To apply the bag of words model, some pre-processing needs to be done:
- First step, it is to remove all specific formatting applied to the text. For example, from the Magic cards Json used in this project, mana color are encoded with {} characters ({G} for Green). The G letter can be kept as such but the curly braces are cumbersome.
- Second step, all the words are isolated one from the others. It is called tokenization. It is one of many approaches possible for LSA. For a first, it is a pretty straightforward approach. The main drawback is the lost of sentence structures. Since Magic is based a lot on keywords and the concatenated text remains relatively short, sentence structures have a less impact than in full redacted press articles.
- Third step, stop words and punctuations are removed since there is no longer a sentence structure. The remaining words are stemmed. All affixes are removed from the word (plural form, past form, ...).
Encoding
The words from the text of all Magic cards are capitalized inside a set called vocabulary.
The encoding consists to reduce the dimension of the text into X clusters (here 50) based on the common vocabulary. To do so, the Truncate SVD (singular value decomposition) model is used.
The resulting vector containing the 50 descriptors is finally normalized to ensure that the similarity score will be later no greater than 1.0.
This encoding is valid for a given vocabulary. Meaning if new cards are added (ex: new Magic extension), the common vocabulary will change and so the encoding has be performed again over all existing cards.
Results
First example, two cards sharing 96% of similarity. The cards are from different colors (White and Red) but their cost with incolor mana to be played and their effects are really similar (special rule and attacke / defense score):
Second example, two cards sharing 87% of similarity. The cards needs both one white mana and are the same type (bird). The difference is coming from the field of application of the special rule (all creatures versus a specific creature) and the difference of Attack/Defense.
Last example, two cards with 86% of similarity. The cards are different types (Land versus Artifact) and their cost is different. Their similarity is coming from their rules effects on discarding and getting new cards. The bag of words approach does not take into account the order in which words appear in a card. It lets the possibility to find similarities even if the effects do not appear in the same order.
Conclusion
LSA allows to identitfy similar cards based on their content.

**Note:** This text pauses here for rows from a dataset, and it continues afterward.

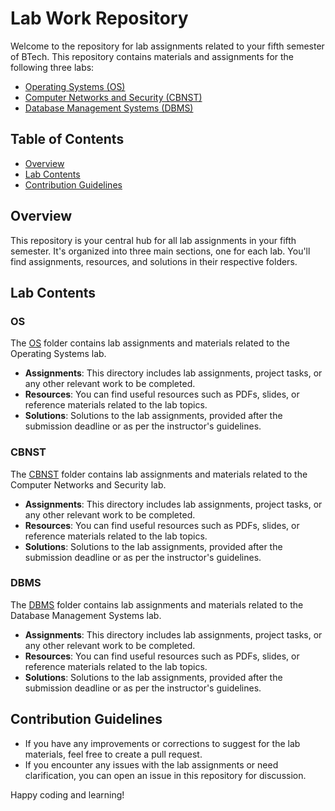 # Lab Work Repository

Welcome to the repository for lab assignments related to your fifth semester of BTech. This repository contains materials and assignments for the following three labs:

- [Operating Systems (OS)](#operating-systems-os)
- [Computer Networks and Security (CBNST)](#computer-networks-and-security-cbnst)
- [Database Management Systems (DBMS)](#database-management-systems-dbms)

## Table of Contents

- [Overview](#overview)
- [Lab Contents](#lab-contents)
- [Contribution Guidelines](#contribution-guidelines)

## Overview

This repository is your central hub for all lab assignments in your fifth semester. It's organized into three main sections, one for each lab. You'll find assignments, resources, and solutions in their respective folders.

## Lab Contents

### OS

The [OS](/OS) folder contains lab assignments and materials related to the Operating Systems lab.

- **Assignments**: This directory includes lab assignments, project tasks, or any other relevant work to be completed.
- **Resources**: You can find useful resources such as PDFs, slides, or reference materials related to the lab topics.
- **Solutions**: Solutions to the lab assignments, provided after the submission deadline or as per the instructor's guidelines.

### CBNST

The [CBNST](/CBNST) folder contains lab assignments and materials related to the Computer Networks and Security lab.

- **Assignments**: This directory includes lab assignments, project tasks, or any other relevant work to be completed.
- **Resources**: You can find useful resources such as PDFs, slides, or reference materials related to the lab topics.
- **Solutions**: Solutions to the lab assignments, provided after the submission deadline or as per the instructor's guidelines.

### DBMS

The [DBMS](/DBMS) folder contains lab assignments and materials related to the Database Management Systems lab.

- **Assignments**: This directory includes lab assignments, project tasks, or any other relevant work to be completed.
- **Resources**: You can find useful resources such as PDFs, slides, or reference materials related to the lab topics.
- **Solutions**: Solutions to the lab assignments, provided after the submission deadline or as per the instructor's guidelines.

## Contribution Guidelines

- If you have any improvements or corrections to suggest for the lab materials, feel free to create a pull request.
- If you encounter any issues with the lab assignments or need clarification, you can open an issue in this repository for discussion.

Happy coding and learning!
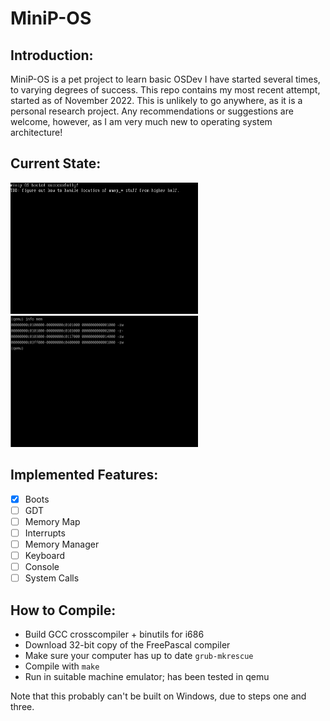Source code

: # MiniP-OS

## Introduction:
MiniP-OS is a pet project to learn basic OSDev I have started several times, to varying degrees of success. This repo contains my most recent attempt, started as of November 2022. This is unlikely to go anywhere, as it is a personal research project. Any recommendations or suggestions are welcome, however, as I am very much new to operating system architecture!

## Current State:
<img src="res/currentstate.png" width="300" height="210">
<img src="res/meminfo.png" width="300" height="210">

## Implemented Features:
- [X] Boots
- [ ] GDT
- [ ] Memory Map
- [ ] Interrupts
- [ ] Memory Manager
- [ ] Keyboard
- [ ] Console
- [ ] System Calls

## How to Compile:
- Build GCC crosscompiler + binutils for i686
- Download 32-bit copy of the FreePascal compiler
- Make sure your computer has up to date `grub-mkrescue`
- Compile with `make`
- Run in suitable machine emulator; has been tested in qemu

Note that this probably can't be built on Windows, due to steps one and three.
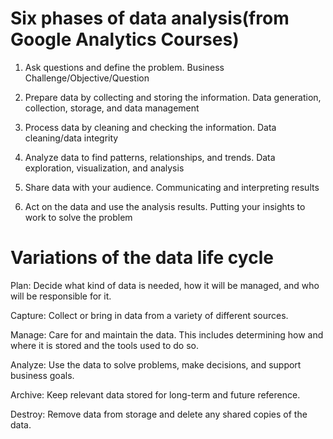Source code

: # Six phases of data analysis(from Google Analytics Courses)

1. Ask questions and define the problem.
Business Challenge/Objective/Question

2. Prepare data by collecting and storing the information.
 Data generation, collection, storage, and data management
 
3. Process data by cleaning and checking the information.
Data cleaning/data integrity

4. Analyze data to find patterns, relationships, and trends.
Data exploration, visualization, and analysis

5. Share data with your audience.
Communicating and interpreting results 

6. Act on the data and use the analysis results.
Putting your insights to work to solve the problem

# Variations of the data life cycle
Plan: Decide what kind of data is needed, how it will be managed, and who will be responsible for it.

Capture: Collect or bring in data from a variety of different sources.

Manage: Care for and maintain the data. This includes determining how and where it is stored and the tools used to do so.

Analyze: Use the data to solve problems, make decisions, and support business goals.

Archive: Keep relevant data stored for long-term and future reference.

Destroy: Remove data from storage and delete any shared copies of the data.

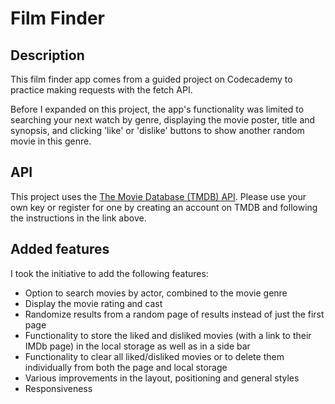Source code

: # Film Finder

## Description

This film finder app comes from a guided project on Codecademy to practice making requests with the fetch API.

Before I expanded on this project, the app's functionality was limited to searching your next watch by genre, displaying the movie poster, title and synopsis, and clicking 'like' or 'dislike' buttons to show another random movie in this genre.

## API

This project uses the [The Movie Database (TMDB) API](https://developers.themoviedb.org/3/getting-started/introduction). Please use your own key or register for one by creating an account on TMDB and following the instructions in the link above.

## Added features

I took the initiative to add the following features:
- Option to search movies by actor, combined to the movie genre
- Display the movie rating and cast
- Randomize results from a random page of results instead of just the first page
- Functionality to store the liked and disliked movies (with a link to their IMDb page) in the local storage as well as in a side bar
- Functionality to clear all liked/disliked movies or to delete them individually from both the page and local storage
- Various improvements in the layout, positioning and general styles
- Responsiveness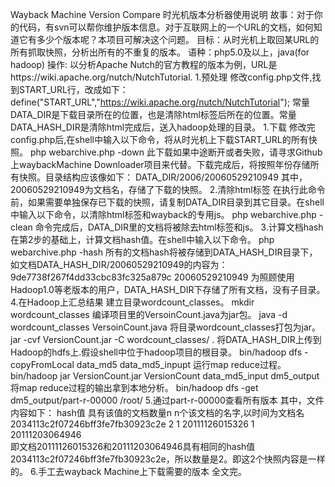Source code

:Wayback Machine Version Compare
时光机版本分析器使用说明
故事：对于你的代码，有svn可以帮你维护版本信息。对于互联网上的一个URL的文档，如何知道它有多少个版本呢？本项目可解决这个问题。
目标：从时光机上取回某URL的所有抓取快照，分析出所有的不重复的版本。
语种：php5.0及以上，java(for hadoop)
操作:
	以分析Apache Nutch的官方教程的版本为例，URL是https://wiki.apache.org/nutch/NutchTutorial.
1.预处理
	修改config.php文件,找到START_URL行，改成如下：
define("START_URL","https://wiki.apache.org/nutch/NutchTutorial");
	常量DATA_DIR是下载目录所在的位置，也是清除html标签后所在的位置。常量DATA_HASH_DIR是清除html完成后，送入hadoop处理的目录。
1.下载
	修改完config.php后,在shell中输入以下命令，将从时光机上下载START_URL的所有快照。
php webarchive.php -down
	此下载如果中途断开或者失败，请寻求Github上waybackMachine Downloader项目来代替。下载完成后，将按照年份存储所有快照。目录结构应该像如下：
	DATA_DIR/2006/20060529210949
	其中，20060529210949为文档名，存储了下载的快照。
2.清除html标签
	在执行此命令前，如果需要单独保存已下载的快照，请复制DATA_DIR目录到其它目录。在shell中输入以下命令，以清除html标签和wayback的专用js。
php webarchive.php -clean
	命令完成后，DATA_DIR里的文档将被除去html标签和js。
3.计算文档hash
	在第2步的基础上，计算文档hash值。在shell中输入以下命令。
php webarchive.php -hash
	所有的文档hash将被存储到DATA_HASH_DIR目录下，如文档DATA_HASH_DIR/20060529210949的内容为：
	9de7738f267f4dd33cbc83fc325a879c	20060529210949
	为照顾使用Hadoop1.0等老版本的用户，DATA_HASH_DIR下存储了所有文档，没有子目录。
4.在Hadoop上汇总结果
	建立目录wordcount_classes。
mkdir wordcount_classes
	编译项目里的VersoinCount.java为jar包。
java -d wordcount_classes VersoinCount.java
	将目录wordcount_classes打包为jar。
jar -cvf VersionCount.jar -C wordcount_classes/ .
	将DATA_HASH_DIR上传到Hadoop的hdfs上.假设shell中位于hadoop项目的根目录。
bin/hadoop dfs -copyFromLocal data_md5 data_md5_inpupt
	运行map reduce过程。
bin/hadoop jar VersionCount.jar VersionCount data_md5_input dm5_output
	将map reduce过程的输出拿到本地分析。
bin/hadoop dfs -get dm5_output/part-r-00000 /root/
5.通过part-r-00000查看所有版本
	其中，文件内容如下：
hash值 具有该值的文档数量n  n个该文档的名字,以时间为文档名
2034113c2f07246bff3fe7fb30923c2e	2 1 20111126015326  1 20111203064946  
	即文档20111126015326和20111203064946具有相同的hash值2034113c2f07246bff3fe7fb30923c2e，所以数量是2。即这2个快照内容是一样的。
6.手工去wayback Machine上下载需要的版本
全文完。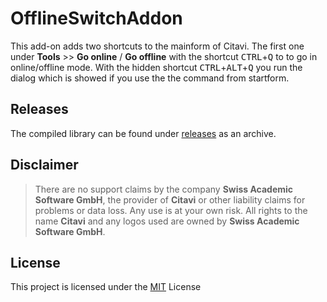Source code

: # OfflineSwitchAddon

This add-on adds two shortcuts to the mainform of Citavi. The first one under **Tools** >> **Go online** / **Go offline** with the shortcut <kbd>CTRL</kbd>+<kbd>Q</kbd> to to go in online/offline mode. With the hidden shortcut <kbd>CTRL</kbd>+<kbd>ALT</kbd>+<kbd>Q</kbd> you run the dialog which is showed if you use the the command from startform.

## Releases

The compiled library can be found under [releases](./../../releases) as an archive.

## Disclaimer

>There are no support claims by the company **Swiss Academic Software GmbH**, the provider of **Citavi** or other liability claims for problems or data loss. Any use is at your own risk. All rights to the name **Citavi** and any logos used are owned by **Swiss Academic Software GmbH**.

## License

This project is licensed under the [MIT](LICENSE) License
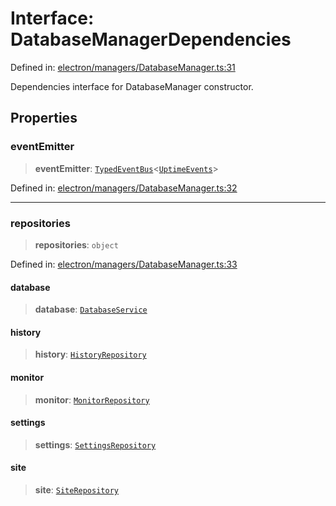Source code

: # Interface: DatabaseManagerDependencies

Defined in: [electron/managers/DatabaseManager.ts:31](https://github.com/Nick2bad4u/Uptime-Watcher/blob/2a45eeb1723f8f7089001af2c92aa07d82dfe7e4/electron/managers/DatabaseManager.ts#L31)

Dependencies interface for DatabaseManager constructor.

## Properties

### eventEmitter

> **eventEmitter**: [`TypedEventBus`](../../../events/TypedEventBus/classes/TypedEventBus.md)\<[`UptimeEvents`](../../../events/eventTypes/interfaces/UptimeEvents.md)\>

Defined in: [electron/managers/DatabaseManager.ts:32](https://github.com/Nick2bad4u/Uptime-Watcher/blob/2a45eeb1723f8f7089001af2c92aa07d82dfe7e4/electron/managers/DatabaseManager.ts#L32)

***

### repositories

> **repositories**: `object`

Defined in: [electron/managers/DatabaseManager.ts:33](https://github.com/Nick2bad4u/Uptime-Watcher/blob/2a45eeb1723f8f7089001af2c92aa07d82dfe7e4/electron/managers/DatabaseManager.ts#L33)

#### database

> **database**: [`DatabaseService`](../../../services/database/DatabaseService/classes/DatabaseService.md)

#### history

> **history**: [`HistoryRepository`](../../../services/database/HistoryRepository/classes/HistoryRepository.md)

#### monitor

> **monitor**: [`MonitorRepository`](../../../services/database/MonitorRepository/classes/MonitorRepository.md)

#### settings

> **settings**: [`SettingsRepository`](../../../services/database/SettingsRepository/classes/SettingsRepository.md)

#### site

> **site**: [`SiteRepository`](../../../services/database/SiteRepository/classes/SiteRepository.md)
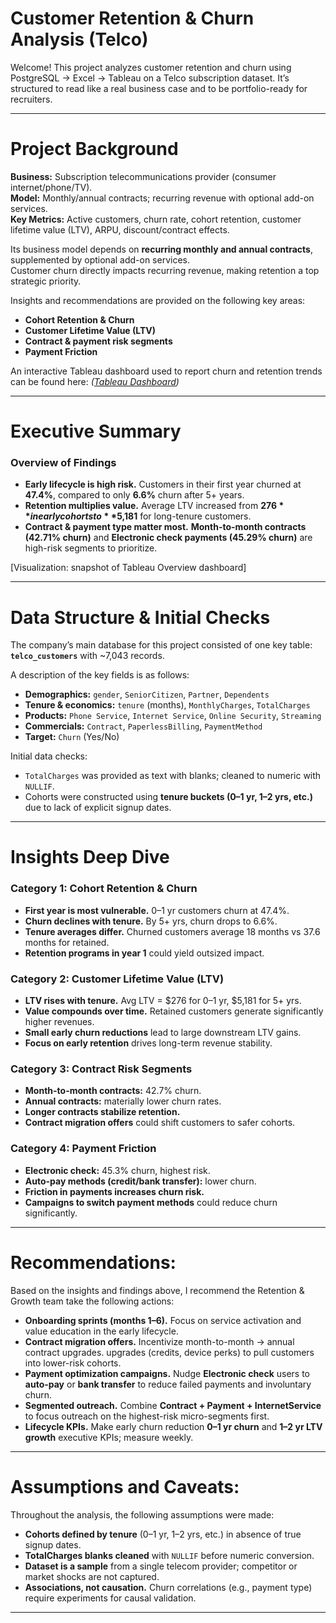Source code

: # Customer Retention & Churn Analysis (Telco)

Welcome! This project analyzes customer retention and churn using PostgreSQL → Excel → Tableau on a Telco subscription dataset. It’s structured to read like a real business case and to be portfolio-ready for recruiters.

---

# Project Background

  
**Business:** Subscription telecommunications provider (consumer internet/phone/TV).  
**Model:** Monthly/annual contracts; recurring revenue with optional add-on services.  
**Key Metrics:** Active customers, churn rate, cohort retention, customer lifetime value (LTV), ARPU, discount/contract effects.

Its business model depends on **recurring monthly and annual contracts**, supplemented by optional add-on services.  
Customer churn directly impacts recurring revenue, making retention a top strategic priority.

Insights and recommendations are provided on the following key areas:

- **Cohort Retention & Churn**
- **Customer Lifetime Value (LTV)**
- **Contract & payment risk segments**
- **Payment Friction**


An interactive Tableau dashboard used to report churn and retention trends can be found here: _([Tableau Dashboard](https://public.tableau.com/app/profile/matt.tinker/viz/telco_churn_analysis_project/IBM_Overview))_  

---

# Executive Summary

### Overview of Findings

- **Early lifecycle is high risk.** Customers in their first year churned at **47.4%**, compared to only **6.6%** churn after 5+ years.  
- **Retention multiplies value.** Average LTV increased from **$276** in early cohorts to **$5,181** for long-tenure customers.  
- **Contract & payment type matter most.** **Month-to-month contracts (42.71% churn)** and **Electronic check payments (45.29% churn)** are high-risk segments to prioritize.  

[Visualization: snapshot of Tableau Overview dashboard]

---

# Data Structure & Initial Checks

The company’s main database for this project consisted of one key table: **`telco_customers`** with ~7,043 records.  

A description of the key fields is as follows:
- **Demographics:** `gender`, `SeniorCitizen`, `Partner`, `Dependents` 
- **Tenure & economics:** `tenure` (months), `MonthlyCharges`, `TotalCharges`   
- **Products:** `Phone Service`, `Internet Service`, `Online Security`, `Streaming`  
- **Commercials:** `Contract`, `PaperlessBilling`, `PaymentMethod`  
- **Target:** `Churn` (Yes/No)

Initial data checks:  
- `TotalCharges` was provided as text with blanks; cleaned to numeric with `NULLIF`.  
- Cohorts were constructed using **tenure buckets (0–1 yr, 1–2 yrs, etc.)** due to lack of explicit signup dates.  

---

# Insights Deep Dive

### Category 1: Cohort Retention & Churn

* **First year is most vulnerable.** 0–1 yr customers churn at 47.4%.  
* **Churn declines with tenure.** By 5+ yrs, churn drops to 6.6%.  
* **Tenure averages differ.** Churned customers average 18 months vs 37.6 months for retained.  
* **Retention programs in year 1** could yield outsized impact.  


### Category 2: Customer Lifetime Value (LTV)

* **LTV rises with tenure.** Avg LTV = $276 for 0–1 yr, $5,181 for 5+ yrs.  
* **Value compounds over time.** Retained customers generate significantly higher revenues.  
* **Small early churn reductions** lead to large downstream LTV gains.  
* **Focus on early retention** drives long-term revenue stability.  


### Category 3: Contract Risk Segments

* **Month-to-month contracts:** 42.7% churn.  
* **Annual contracts:** materially lower churn rates.  
* **Longer contracts stabilize retention.**  
* **Contract migration offers** could shift customers to safer cohorts.  


### Category 4: Payment Friction

* **Electronic check:** 45.3% churn, highest risk.  
* **Auto-pay methods (credit/bank transfer):** lower churn.  
* **Friction in payments increases churn risk.**  
* **Campaigns to switch payment methods** could reduce churn significantly.  


---

# Recommendations:

Based on the insights and findings above, I recommend the Retention & Growth team take the following actions:  

* **Onboarding sprints (months 1–6).** Focus on service activation and value education in the early lifecycle.  
* **Contract migration offers.** Incentivize month-to-month → annual contract upgrades. upgrades (credits, device perks) to pull customers into lower-risk cohorts.  
* **Payment optimization campaigns.** Nudge **Electronic check** users to **auto-pay** or **bank transfer** to reduce failed payments and involuntary churn.
* **Segmented outreach.** Combine **Contract + Payment + InternetService** to focus outreach on the highest-risk micro-segments first.  
* **Lifecycle KPIs.** Make early churn reduction **0–1 yr churn** and **1–2 yr LTV growth** executive KPIs; measure weekly.  

---

# Assumptions and Caveats:

Throughout the analysis, the following assumptions were made:  

* **Cohorts defined by tenure** (0–1 yr, 1–2 yrs, etc.) in absence of true signup dates.  
* **TotalCharges blanks cleaned** with `NULLIF` before numeric conversion.  
* **Dataset is a sample** from a single telecom provider; competitor or market shocks are not captured.  
* **Associations, not causation.** Churn correlations (e.g., payment type) require experiments for causal validation.  

---
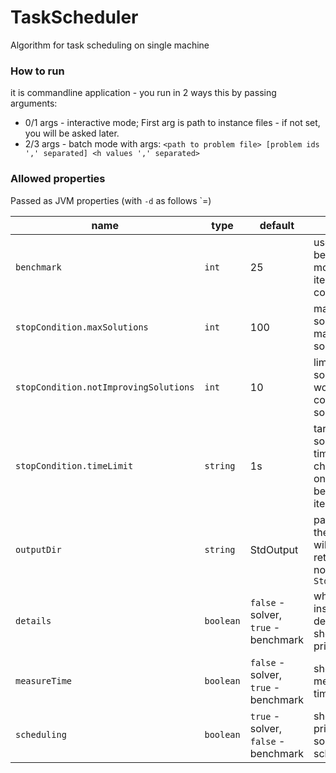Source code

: # TaskScheduler
Algorithm for task scheduling on single machine

### How to run
it is commandline application - you run in 2 ways this by passing arguments:
- 0/1 args - interactive mode; First arg is path to instance files - if not set, you will be asked later.
- 2/3 args - batch mode with args: `<path to problem file> [problem ids ',' separated] <h values ',' separated>`
     

### Allowed properties
Passed as JVM properties (with `-d` as follows `<param>=<value>)

| name | type | default | note |
| ---- | ---- | ------- | ---- |
| `benchmark` | `int` | 25 | used in benchmark mode, sets iteration count |
| `stopCondition.maxSolutions` | `int` |100 | max solutions made by solver |
| `stopCondition.notImprovingSolutions` | `int` | 10 | limit when solver won't continue solving |
| `stopCondition.timeLimit` | `string` | 1s | target solving time; checked only between iterations |
| `outputDir` | `string` | StdOutput | path where the result will be returned; if not set - `StdOutput` |
| `details` | `boolean` | `false` - solver, `true` - benchmark | whether instance details should be printed |
| `measureTime` | `boolean` | `false` - solver, `true` - benchmark | should measure time |
| `scheduling` | `boolean` | `true` - solver, `false` - benchmark | should print solution scheduling |
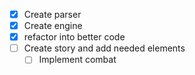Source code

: - [x] Create parser
- [x] Create engine
- [x] refactor into better code
- [ ] Create story and add needed elements
    - [ ] Implement combat
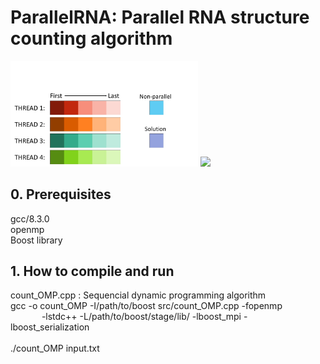 # ParallelRNA: Parallel RNA structure counting algorithm
<!-- ![alt text](https://github.com/masarunakajima/parallelRNA/blob/openMP/parallel%20rna.PNG) -->
<!-- ![alt text](https://github.com/masarunakajima/parallelRNA/blob/openMP/total%20fig.jpg) -->
<img src="https://github.com/masarunakajima/parallelRNA/blob/openMP/figure.jpg" width="300">
<img src="https://github.com/masarunakajima/parallelRNA/blob/openMP/ezgif.com-gif-maker.gif" width="600">

## 0. Prerequisites
gcc/8.3.0 <br />
openmp <br />
Boost library

## 1. How to compile and run
count_OMP.cpp : Sequencial dynamic programming algorithm <br />
gcc -o count_OMP -I/path/to/boost src/count_OMP.cpp -fopenmp <br /> 
  &emsp; &emsp; &emsp;-lstdc++ -L/path/to/boost/stage/lib/ -lboost_mpi -lboost_serialization <br /> <br />
./count_OMP input.txt

<!--## 2. Files-->
<!--The following files are included in this folder, in addition to this readme-->
<!--file, readme.md.-->
<!--<ul>-->
<!--<li>md.c: Main C program</li>-->
<!--<li>md.h: Header file for md.c</li>-->
<!--<li>md.in: Input parameter file (to be redirected to the standard input)</li>-->
<!--</ul>-->
<!--![Screen shot of MD simulation](ScreenShot.png)-->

However, Magic players will have a hard time to use these raw results since cards from different colors, types, ... are put together as long as their content is similar.
To be useful to Magic players additional filters are needed. These filters have for role to reduce the set of considered cards only to the ones meaningful to the player.
For example, a player wishing to create a deck based only on red sorcery cards will not be interested in similar cards using blue mana or red creature cards. The filters on the search user interface will be there to constraint the results only to red sorcery cards even if they are not the most similar.
LSA is based only on the content. Information about if a card is usually played with another card are not taken into account. As such, LSA should be used to suggest alternative cards to a particular card. It will help the player to discover new cards that may replace the ones that he usually plays.